Stored items from a collection:
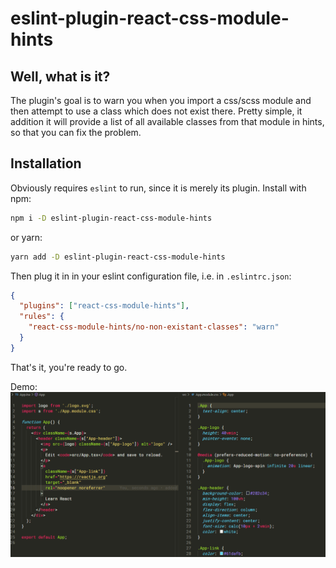 # eslint-plugin-react-css-module-hints

## Well, what is it?

The plugin's goal is to warn you when you import a css/scss module and then attempt to use a class which does not exist there. Pretty simple, it addition it will provide a list of all available classes from that module in hints, so that you can fix the problem.

## Installation

Obviously requires `eslint` to run, since it is merely its plugin.
Install with npm:

```bash
npm i -D eslint-plugin-react-css-module-hints
```

or yarn:

```bash
yarn add -D eslint-plugin-react-css-module-hints
```

Then plug it in in your eslint configuration file, i.e. in `.eslintrc.json`:

```json
{
  "plugins": ["react-css-module-hints"],
  "rules": {
    "react-css-module-hints/no-non-existant-classes": "warn"
  }
}
```

That's it, you're ready to go.

Demo:
![Intellisense](demo.gif)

> _ASSIGNMENT_
Scan the entries above and copy each line where "warn" occurs.

> _OUTPUT BELOW_
The plugin's goal is to warn you when you import a css/scss module and then attempt to use a class which does not exist there. Pretty simple, it addition it will provide a list of all available classes from that module in hints, so that you can fix the problem.
    "react-css-module-hints/no-non-existant-classes": "warn"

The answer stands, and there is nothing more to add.